THE announcement by BP that investment of £10billion is to be made on four major oil and gas developments in the UKCS is obviously welcome news for all stakeholders.
The two largest in terms of investment costs and future production are the Clair Ridge project and the redevelopment of Schiehallion.
Their scale is so large that they will noticeably affect the behaviour of future oil production not only from the west of Shetland region but for the whole of the UKCS.
The investments confirm the willingness of the industry to proceed with further developments in a region which poses many operational challenges which are reflected in very high costs.
Given the enormous volume of oil in place in the whole Clair field there are grounds for believing that, in due course, with further technological progress, there could be a third or even a fourth phase of its development.

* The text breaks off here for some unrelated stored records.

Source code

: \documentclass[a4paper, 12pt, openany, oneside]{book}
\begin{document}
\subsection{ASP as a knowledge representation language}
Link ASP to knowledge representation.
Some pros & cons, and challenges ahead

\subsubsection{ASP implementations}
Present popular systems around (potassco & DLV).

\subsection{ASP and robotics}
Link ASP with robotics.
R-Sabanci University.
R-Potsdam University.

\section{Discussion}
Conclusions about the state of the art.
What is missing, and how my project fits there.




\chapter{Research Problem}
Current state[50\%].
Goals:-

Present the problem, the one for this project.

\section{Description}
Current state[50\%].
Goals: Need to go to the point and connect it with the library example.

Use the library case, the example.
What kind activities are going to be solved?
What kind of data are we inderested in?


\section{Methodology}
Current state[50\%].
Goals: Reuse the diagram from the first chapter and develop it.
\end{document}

The announcement that low salinity waterflood will be employed in the Clair field and polymer flood technology in the Schiehallion field add weight to this optimistic view of the longer term prospects for oil production from the West of Shetland region.

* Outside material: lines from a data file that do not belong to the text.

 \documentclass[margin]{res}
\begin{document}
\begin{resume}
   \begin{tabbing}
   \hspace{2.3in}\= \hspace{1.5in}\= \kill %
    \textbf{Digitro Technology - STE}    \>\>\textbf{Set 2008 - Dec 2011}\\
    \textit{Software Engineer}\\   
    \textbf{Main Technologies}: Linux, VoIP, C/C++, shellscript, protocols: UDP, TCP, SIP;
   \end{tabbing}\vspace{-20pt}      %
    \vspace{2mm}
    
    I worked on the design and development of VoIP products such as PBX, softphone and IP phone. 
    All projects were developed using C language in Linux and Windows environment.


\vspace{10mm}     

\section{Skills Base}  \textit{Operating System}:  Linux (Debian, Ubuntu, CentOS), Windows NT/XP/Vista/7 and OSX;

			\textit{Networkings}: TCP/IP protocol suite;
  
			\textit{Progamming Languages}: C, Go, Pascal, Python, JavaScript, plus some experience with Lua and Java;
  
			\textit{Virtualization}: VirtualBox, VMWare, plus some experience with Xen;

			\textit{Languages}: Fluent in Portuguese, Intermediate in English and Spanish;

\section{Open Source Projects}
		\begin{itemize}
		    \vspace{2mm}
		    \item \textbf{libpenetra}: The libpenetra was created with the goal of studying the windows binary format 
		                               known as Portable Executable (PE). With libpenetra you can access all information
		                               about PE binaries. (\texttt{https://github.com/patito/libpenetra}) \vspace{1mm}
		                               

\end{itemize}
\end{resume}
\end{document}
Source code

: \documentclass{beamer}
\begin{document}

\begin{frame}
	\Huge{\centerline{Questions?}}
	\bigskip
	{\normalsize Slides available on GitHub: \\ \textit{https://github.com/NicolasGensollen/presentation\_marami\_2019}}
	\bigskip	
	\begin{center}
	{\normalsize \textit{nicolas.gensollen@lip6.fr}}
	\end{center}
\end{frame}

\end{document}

It is certainly possible that production could extend well beyond 2040.
The longer term prospects for the UKCS involve the complex interaction of several issues.

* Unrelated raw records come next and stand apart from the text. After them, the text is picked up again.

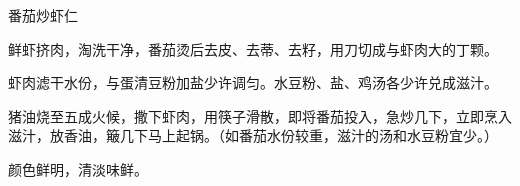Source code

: %
%
%
%
%
%
%
\begin{recipe}{番茄炒虾仁}

\ingredients


\preparation

\step 鲜虾挤肉，淘洗干净，番茄烫后去皮、去蒂、去籽，用刀切成与虾肉大的丁颗。

\step 虾肉滤干水份，与蛋清豆粉加盐少许调匀。水豆粉、盐、鸡汤各少许兑成滋汁。

\step 猪油烧至五成火候，撒下虾肉，用筷子滑散，即将番茄投入，急炒几下，立即烹入
滋汁，放香油，簸几下马上起锅。（如番茄水份较重，滋汁的汤和水豆粉宜少。）

\features

颜色鲜明，清淡味鲜。

\end{recipe}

While field investment is currently at a high level with several large committed projects, there are other prospective projects whose profitability is quite modest and whose viability is endangered by the tax increases announced in the 2011 UK Budget.
The tax system is essentially flat rate (apart from the field allowances) and the increase has substantially reduced the materiality of the returns. In a straight-forward case the reduction is by 24%.
In an era where capital budgets are rationed the result is that many smaller higher cost developments may not pass the investor’s economic hurdle.
There is thus a need for further tax concessions against the Supplementary Charge to foster the development of high cost fields where the materiality of returns is modest.
In the UKCS there has been a long term trend whereby mature assets (and sometimes also exploration acreage) have been sold by major oil companies to medium and smaller companies which specialise in operating mature fields.
There have been several examples of enhanced investment and production resulting from these transactions.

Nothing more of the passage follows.